Письмо это кн. Васильчикова задело, и он на русском языке очень кратко, но выразительно дал понять кн. Андроникову, что он с ним в переписку вступать не желает, а с просьбами по делу о квартире отослал его к домовой администрации. Копии этих переписок кн. Андроников переслал Воейкову и кн. Шервашидзе (состоящему при вдовствующей императрице; кн. же Васильчиков был главноуполномоченным Красного Креста) и показал Распутину и А. А. Вырубовой, как доказательство, что и гр. Толстая и кн. Васильчиков в данном случае преследуют те цели, на которые указал А. Н. Хвостов, так как иначе они никогда не могли бы позволить себе проявить такую настойчивость в деле очищения помещения, в котором находился пострадавший на войне гвардейский офицер, имеющий за свои подвиги боевые отличия до золотого оружия включительно.
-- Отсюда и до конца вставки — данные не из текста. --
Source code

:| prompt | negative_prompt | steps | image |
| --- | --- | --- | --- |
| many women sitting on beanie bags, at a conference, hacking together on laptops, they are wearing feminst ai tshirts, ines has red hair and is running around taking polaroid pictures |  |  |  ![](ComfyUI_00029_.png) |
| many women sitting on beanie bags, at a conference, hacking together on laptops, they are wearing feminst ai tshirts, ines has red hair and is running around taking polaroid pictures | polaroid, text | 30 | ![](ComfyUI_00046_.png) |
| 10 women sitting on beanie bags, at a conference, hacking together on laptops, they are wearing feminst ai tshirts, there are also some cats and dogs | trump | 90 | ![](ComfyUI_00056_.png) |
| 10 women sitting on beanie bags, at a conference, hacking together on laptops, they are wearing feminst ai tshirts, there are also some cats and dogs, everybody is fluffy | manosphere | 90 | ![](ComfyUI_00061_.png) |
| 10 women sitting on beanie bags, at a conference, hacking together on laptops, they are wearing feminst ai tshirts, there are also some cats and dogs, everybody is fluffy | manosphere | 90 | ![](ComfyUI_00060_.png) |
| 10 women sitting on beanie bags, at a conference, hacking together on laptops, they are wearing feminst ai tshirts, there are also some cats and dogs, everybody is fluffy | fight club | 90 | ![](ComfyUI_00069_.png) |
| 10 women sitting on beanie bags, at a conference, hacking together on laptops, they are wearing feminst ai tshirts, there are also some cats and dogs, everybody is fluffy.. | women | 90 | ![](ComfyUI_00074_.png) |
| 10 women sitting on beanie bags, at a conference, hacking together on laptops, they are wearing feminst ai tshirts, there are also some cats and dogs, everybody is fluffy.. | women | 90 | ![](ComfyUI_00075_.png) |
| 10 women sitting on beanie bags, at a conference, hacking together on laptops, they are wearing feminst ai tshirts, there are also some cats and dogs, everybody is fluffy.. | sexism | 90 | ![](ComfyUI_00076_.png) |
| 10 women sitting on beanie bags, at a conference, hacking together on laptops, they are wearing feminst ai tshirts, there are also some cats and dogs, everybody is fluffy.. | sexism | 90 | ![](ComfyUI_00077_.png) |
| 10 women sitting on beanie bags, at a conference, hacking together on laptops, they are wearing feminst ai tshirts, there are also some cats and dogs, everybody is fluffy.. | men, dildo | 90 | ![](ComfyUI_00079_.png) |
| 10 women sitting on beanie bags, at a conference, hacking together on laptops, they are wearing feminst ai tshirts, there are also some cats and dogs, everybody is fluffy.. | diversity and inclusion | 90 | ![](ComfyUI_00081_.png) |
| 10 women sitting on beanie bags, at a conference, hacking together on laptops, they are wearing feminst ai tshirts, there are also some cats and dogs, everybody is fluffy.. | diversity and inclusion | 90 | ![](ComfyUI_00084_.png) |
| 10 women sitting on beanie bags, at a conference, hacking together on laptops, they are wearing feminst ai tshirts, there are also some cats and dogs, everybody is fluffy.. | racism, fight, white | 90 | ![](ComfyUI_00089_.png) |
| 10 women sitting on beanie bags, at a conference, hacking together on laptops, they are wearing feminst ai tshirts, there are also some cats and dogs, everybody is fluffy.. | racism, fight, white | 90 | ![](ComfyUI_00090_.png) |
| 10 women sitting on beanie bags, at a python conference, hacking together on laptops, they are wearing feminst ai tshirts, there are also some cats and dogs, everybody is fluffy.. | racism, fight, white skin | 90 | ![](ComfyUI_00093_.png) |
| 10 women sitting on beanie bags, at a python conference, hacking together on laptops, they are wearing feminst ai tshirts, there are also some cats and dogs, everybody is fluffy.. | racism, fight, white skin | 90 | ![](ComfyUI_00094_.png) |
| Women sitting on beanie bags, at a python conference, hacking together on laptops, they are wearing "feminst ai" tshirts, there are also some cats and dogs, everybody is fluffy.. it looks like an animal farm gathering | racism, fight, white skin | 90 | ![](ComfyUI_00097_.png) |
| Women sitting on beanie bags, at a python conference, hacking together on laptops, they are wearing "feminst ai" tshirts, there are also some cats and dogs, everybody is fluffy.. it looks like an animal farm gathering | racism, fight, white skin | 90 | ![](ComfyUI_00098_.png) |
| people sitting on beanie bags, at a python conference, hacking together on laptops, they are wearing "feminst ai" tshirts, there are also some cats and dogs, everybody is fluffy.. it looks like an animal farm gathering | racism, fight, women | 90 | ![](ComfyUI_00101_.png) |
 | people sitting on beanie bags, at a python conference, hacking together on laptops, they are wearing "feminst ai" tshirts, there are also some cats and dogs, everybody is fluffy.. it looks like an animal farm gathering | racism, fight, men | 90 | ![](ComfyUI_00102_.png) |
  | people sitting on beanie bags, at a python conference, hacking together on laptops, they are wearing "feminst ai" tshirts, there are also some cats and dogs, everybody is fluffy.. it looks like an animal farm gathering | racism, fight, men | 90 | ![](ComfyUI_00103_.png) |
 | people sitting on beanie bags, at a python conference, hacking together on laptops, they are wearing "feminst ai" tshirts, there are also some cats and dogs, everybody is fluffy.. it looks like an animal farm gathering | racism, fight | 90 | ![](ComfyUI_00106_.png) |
Конечно, это имело свое значение и, в свою очередь, кн. Васильчикову было учтено. Я же, по поручению А. Н. Хвостова, отправился к министру юстиции А. А. Хвостову с перепиской по этому делу, которую он внимательно прочел, и я ознакомил его, согласно указанию А. Н. Хвостова, с бумагами, относящимися к письму кн. Васильчикова, подтверждающими содержание ответного письма А. Н. Хвостова, но по существу о всех перипетиях этого дела ничего ему не сказал. Чтобы окончить это дело с квартирой кн. Андроникова, я должен сказать, что после получения Хвостовым письма от кн. Васильчикова мы совершенно отказались помогать в дальнейшем кн. Андроникову. Дело в съезде окончилось не в пользу кн. Андроникова; гр. Толстая получила исполнительный лист; князь несколько дней скрывался то в квартире Балашова, то у одной из знакомых. Хотя кн. Андроников и просил нас снова воздействовать на полицию в смысле отсрочки приведения в исполнение приговора путем отказа полиции принимать в этом участие, но мы ему указали, да и он сам понял, полную несостоятельность своей просьбы. Тогда князь сам обратился к кн. Туманову, и последний ему посоветовал подать ему официальное заявление, что в этой квартире помещается больной, прибывший с театра войны офицер, и указать, в каких комнатах находится имущество последнего, так как по закону такие помещения освобождались от принудительного выдворения, что кн. Андроников и сделал. Этим он только на некоторое время обезопасил себя, потому что в дальнейший период его брат, кажется, отказался от какого бы то ни было участия в этом деле и уехал на фронт, и кн. Андроников, видя бесплодность всех своих усилий, сперва переехал на квартиру Балашова по Кирочной улице, а затем нашел в доме Гордона по Потемкинской улице помещение в квартире ген. Араловского.